Algunos analistas –no por casualidad de la coalición vizcarrista– sostienen que es imposible un triunfo de las izquierdas en el Perú porque la mayoría de ciudadanos son partidarios del libre mercado. Esa es una teoría absurda y ridícula.

Primero, porque la decisión del voto usualmente no tiene ese criterio –libre mercado– prioritariamente en cuenta. En el 2011 la mayoría apoyó a un candidato que se presentaba como izquierdista para rechazar al fujimorismo. En el 2006 Ollanta Humala tuvo una importantísima votación –quizá pudo haber ganado si no tenía un rival tan hábil como Alan García– presentándose como un extremista de izquierda. En 1990 Alberto Fujimori ganó como izquierdista, apoyado explícitamente por el 100% de las izquierdas, después de que en 1985 triunfaron dos candidatos que postularon como izquierdistas, Alan García y Alfonso Barrantes. Si después como presidentes se “derechizaron” es otra historia, pero pudo haber sido diferente.

Segundo, lo más importante, ni en América Latina ni en ninguna parte, algún candidato con opción en una elección dice jamás que va a conducir al país a la dictadura y al comunismo o al fascismo. Se enmascaran de diversas maneras y, cuando están en el poder, si las circunstancias les son favorables, instauran gobiernos autocráticos, socialistas o derechistas.

Así, aun en el supuesto negado de que los electores peruanos votaran por el libre mercado como criterio prioritario, eso no sería garantía de nada. No detendría a un caudillo que, aun sin ser un ideologizado izquierdista, si las circunstancias le son favorables, por puro oportunismo, podría inclinarse por ese rumbo en función de sus intereses inmediatos: poder, dinero, impunidad.

La ex secretaria de Estado norteamericana Madeleine Albright, en un reciente texto donde analiza la oleada populista que se extiende hoy por el mundo y la compara con los regímenes fascistas que surgieron en las décadas de 1920 y 1930 del siglo pasado, advierte:

“Los buenos no siempre ganan, sobre todo cuando están divididos y menos resueltos para la acción que sus adversarios. El deseo de libertad puede germinar en cualquier persona, pero también la inclinación a la complacencia, el desorden y la cobardía. Y perder tiene un precio” (“Fascismo. Una advertencia”).

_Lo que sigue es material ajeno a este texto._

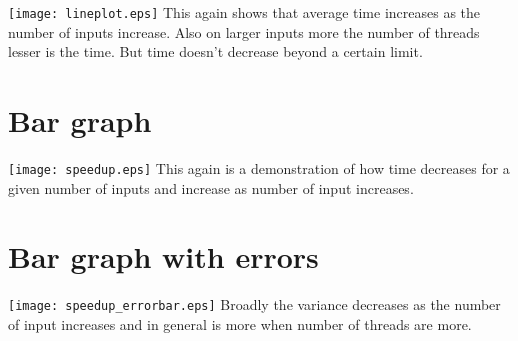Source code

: \documentclass{article}
\begin{document}
\texttt{[image: lineplot.eps]}\newline 
This again shows that average time increases as the number of inputs increase. Also on larger inputs more the number of threads lesser is the time. But time doesn't decrease beyond a certain limit.
\newpage 

\section{Bar graph}
\texttt{[image: speedup.eps]}\newline 
This again is a demonstration of how time decreases for a given number of inputs and increase as number of input increases.
\newpage 
\section{Bar graph with errors}
\texttt{[image: speedup\_errorbar.eps]}\newline
Broadly the variance decreases as the number of input increases and in general is more when number of threads are more.
\end{document}

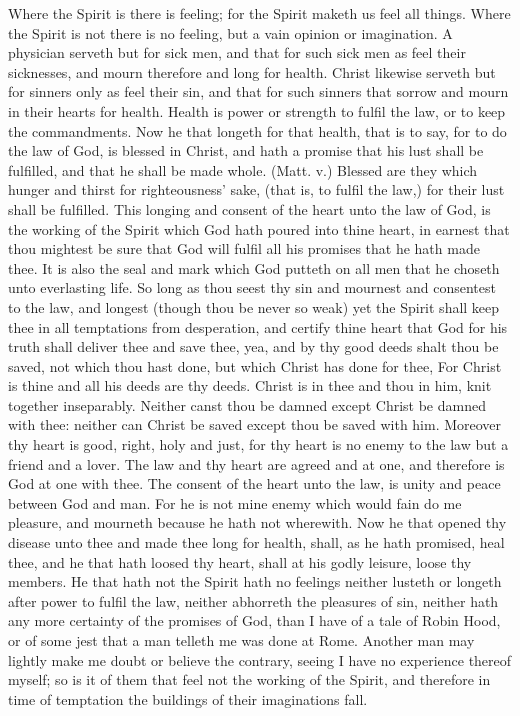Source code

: Where the Spirit is there is feeling; for the Spirit maketh 
us feel all things. Where the Spirit is not there is no feeling,
but a vain opinion or imagination. A physician serveth
but for sick men, and that for such sick men as feel their
sicknesses, and mourn therefore and long for health.
Christ likewise serveth but for sinners only as feel their sin, 
and that for such sinners that sorrow and mourn in their 
hearts for health. Health is power or strength to fulfil the 
law, or to keep the commandments. Now he that longeth 
for that health, that is to say, for to do the law of God, is 
blessed in Christ, and hath a promise that his lust shall be 
fulfilled, and that he shall be made whole. (Matt. v.) 
Blessed are they which hunger and thirst for righteousness' 
sake, (that is, to fulfil the law,) for their lust shall be fulfilled. 
This longing and consent of the heart unto the law of God, 
is the working of the Spirit which God hath poured into 
thine heart, in earnest that thou mightest be sure that God 
will fulfil all his promises that he hath made thee. It is 
also the seal and mark which God putteth on all men 
that he choseth unto everlasting life. So long as thou 
seest thy sin and mournest and consentest to the law, and 
longest (though thou be never so weak) yet the Spirit shall 
keep thee in all temptations from desperation, and certify 
thine heart that God for his truth shall deliver thee and save 
thee, yea, and by thy good deeds shalt thou be saved, not 
which thou hast done, but which Christ has done for thee, 
For Christ is thine and all his deeds are thy deeds. Christ 
is in thee and thou in him, knit together inseparably. Neither 
canst thou be damned except Christ be damned with thee: 
neither can Christ be saved except thou be saved with him. 
Moreover thy heart is good, right, holy and just, for thy 
heart is no enemy to the law but a friend and a lover. The 
law and thy heart are agreed and at one, and therefore is God 
at one with thee. The consent of the heart unto the law, 
is unity and peace between God and man. For he is not 
mine enemy which would fain do me pleasure, and mourneth 
because he hath not wherewith. Now he that opened thy 
disease unto thee and made thee long for health, shall, as 
he hath promised, heal thee, and he that hath loosed thy 
heart, shall at his godly leisure, loose thy members. He 
that hath not the Spirit hath no feelings neither lusteth or 
longeth after power to fulfil the law, neither abhorreth the 
pleasures of sin, neither hath any more certainty of the promises
of God, than I have of a tale of Robin Hood, or 
of some jest that a man telleth me was done at Rome. 
Another man may lightly make me doubt or believe the 
contrary, seeing I have no experience thereof myself; so is it 
of them that feel not the working of the Spirit, and therefore 
in time of temptation the buildings of their imaginations fall. 

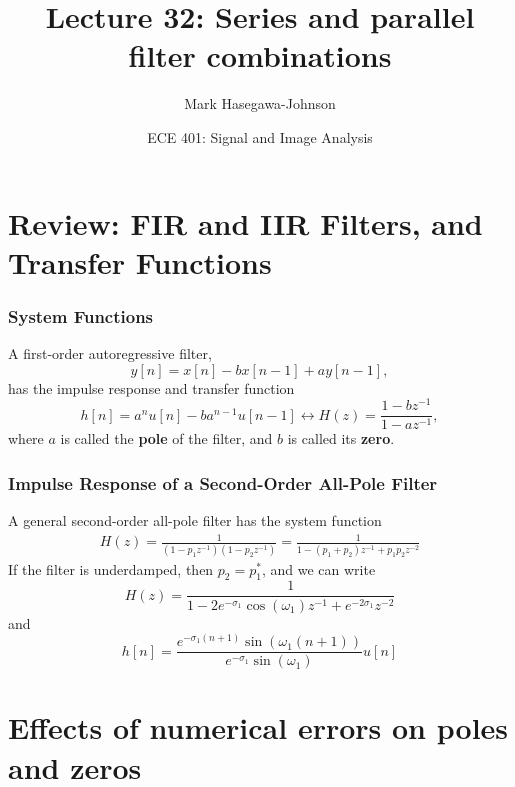 \documentclass{beamer}
\title{Lecture 32: Series and parallel filter combinations}
\author{Mark Hasegawa-Johnson}
\date{ECE 401: Signal and Image Analysis}
\begin{document}
\begin{frame}
  \maketitle
\end{frame}

\begin{frame}
  \tableofcontents
\end{frame}

\section[Review]{Review: FIR and IIR Filters, and Transfer Functions}
\setcounter{subsection}{1}

\begin{frame}
  \frametitle{System Functions}
  A first-order autoregressive filter,
  \[
  y[n] = x[n]-bx[n-1]+ay[n-1],
  \]
  has the impulse response and transfer function
  \[
  h[n]=a^n u[n]-ba^{n-1}u[n-1] \leftrightarrow H(z)  = \frac{1-bz^{-1}}{1-az^{-1}},
  \]
  where $a$ is called the {\bf pole} of the filter, and $b$ is called
  its {\bf zero}.
\end{frame}

\begin{frame}
  \frametitle{Impulse Response of a Second-Order All-Pole Filter}

  A general second-order all-pole filter has the system function
  \begin{align*}
    H(z) = \frac{1}{(1-p_1z^{-1})(1-p_2z^{-1})}= \frac{1}{1-(p_1+p_2)z^{-1}+p_1p_2z^{-2}}
  \end{align*}
  If the filter is underdamped, then $p_2=p_1^*$, and we can write
  \[
  H(z) = \frac{1}{1-2e^{-\sigma_1}\cos(\omega_1)z^{-1}+ e^{-2\sigma_1}z^{-2}}
  \]
  and
  \[
  h[n] = \frac{e^{-\sigma_1(n+1)}\sin(\omega_1(n+1))}{e^{-\sigma_1}\sin(\omega_1)} u[n]
  \]
\end{frame}

\section[Errors]{Effects of numerical errors on poles and zeros}
\end{document}

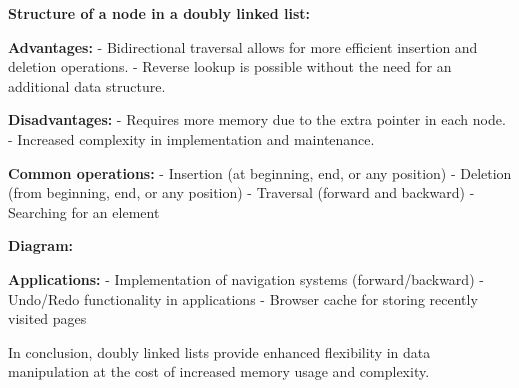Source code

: \textbf{Structure of a node in a doubly linked list:}

\begin{Shaded}
\begin{Highlighting}[]
     \NormalTok{(}
        \OperatorTok{=}
         \OperatorTok{=} 
        \OperatorTok{=} 
\end{Highlighting}
\end{Shaded}

\textbf{Advantages:} - Bidirectional traversal allows for more efficient
insertion and deletion operations. - Reverse lookup is possible without
the need for an additional data structure.

\textbf{Disadvantages:} - Requires more memory due to the extra pointer
in each node. - Increased complexity in implementation and maintenance.

\textbf{Common operations:} - Insertion (at beginning, end, or any
position) - Deletion (from beginning, end, or any position) - Traversal
(forward and backward) - Searching for an element

\textbf{Diagram:}

\begin{Shaded}
\begin{Highlighting}[]
\end{Highlighting}
\end{Shaded}

\textbf{Applications:} - Implementation of navigation systems
(forward/backward) - Undo/Redo functionality in applications - Browser
cache for storing recently visited pages

In conclusion, doubly linked lists provide enhanced flexibility in data
manipulation at the cost of increased memory usage and complexity.

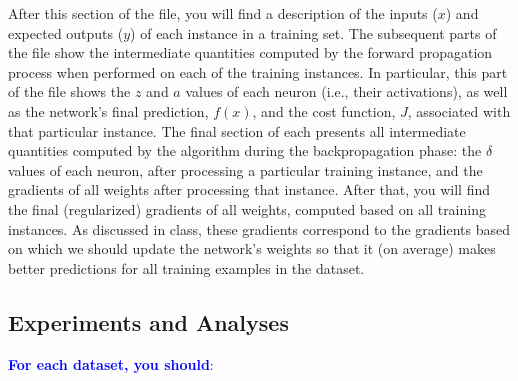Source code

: \documentclass[letterpaper]{article}
\newcommand{\HIGHLIGHT}[1]{\textcolor{blue}{\textbf{#1}}}
\begin{document}
    After this section of the file, you will find a description of the inputs ($x$) and expected outputs ($y$) of each instance in a training set. The subsequent parts of the file show the intermediate quantities computed by the forward propagation process when performed on each of the training instances. In particular, this part of the file shows the $z$ and $a$ values of each neuron (i.e., their activations), as well as the network's final prediction, $f(x)$, and the cost function, $J$, associated with that particular instance. 
    The final section of each presents all intermediate quantities computed by the algorithm during the backpropagation phase: the $\delta$ values of each neuron, after processing a particular training instance, and the gradients of all weights after processing that instance. After that, you will find the final (regularized) gradients of all weights, computed based on all training instances. As discussed in class, these gradients correspond to the gradients based on which we should update the network's weights so that it (on average) makes better predictions for all training examples in the dataset.

\subsection{Experiments and Analyses}

\HIGHLIGHT{For each dataset, you should}:
\end{document}
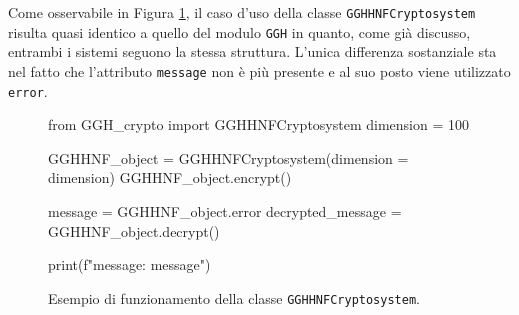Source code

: Come osservabile in Figura \ref{fig:gghhnfmoduleexample}, il caso d'uso della classe 
\texttt{GGHHNFCryptosystem} risulta quasi identico a quello del
modulo \texttt{GGH} in quanto, come già discusso, entrambi i sistemi seguono la stessa struttura.  
L'unica differenza sostanziale sta nel fatto che l'attributo \texttt{message} non è più 
presente e al suo posto viene utilizzato \texttt{error}. 

\begin{figure}[h]
    \begin{python}
        from GGH_crypto import GGHHNFCryptosystem
        dimension = 100

        GGHHNF_object = GGHHNFCryptosystem(dimension = dimension)
        GGHHNF_object.encrypt()

        message = GGHHNF_object.error
        decrypted_message = GGHHNF_object.decrypt()

        print(f"message: {message}")
    \end{python}
    \caption{Esempio di funzionamento della classe \texttt{GGHHNFCryptosystem}.}
    \label{fig:gghhnfmoduleexample}
\end{figure}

Y añade que en el mundo los autoritarios aprenden unos de otros. “Si hubiera una universidad de despotismo, ya me imagino cuáles serían las asignaturas: ‘Cómo amañar un referéndum constitucional’, ‘Cómo intimidar a los medios de comunicación’, ‘Cómo destruir a los rivales políticos mediante investigaciones y noticias falsas’ (…) ‘Cómo dominar una asamblea legislativa’, ‘Cómo dividir, reprimir y desmoralizar a los opositores para que nadie crea nunca que puede vencer’”.

¿Suena conocido?

No olvidarlo: perder, por complacencia o cobardía, tiene un precio, como han constatado tardíamente millones de ciudadanos en todo el mundo.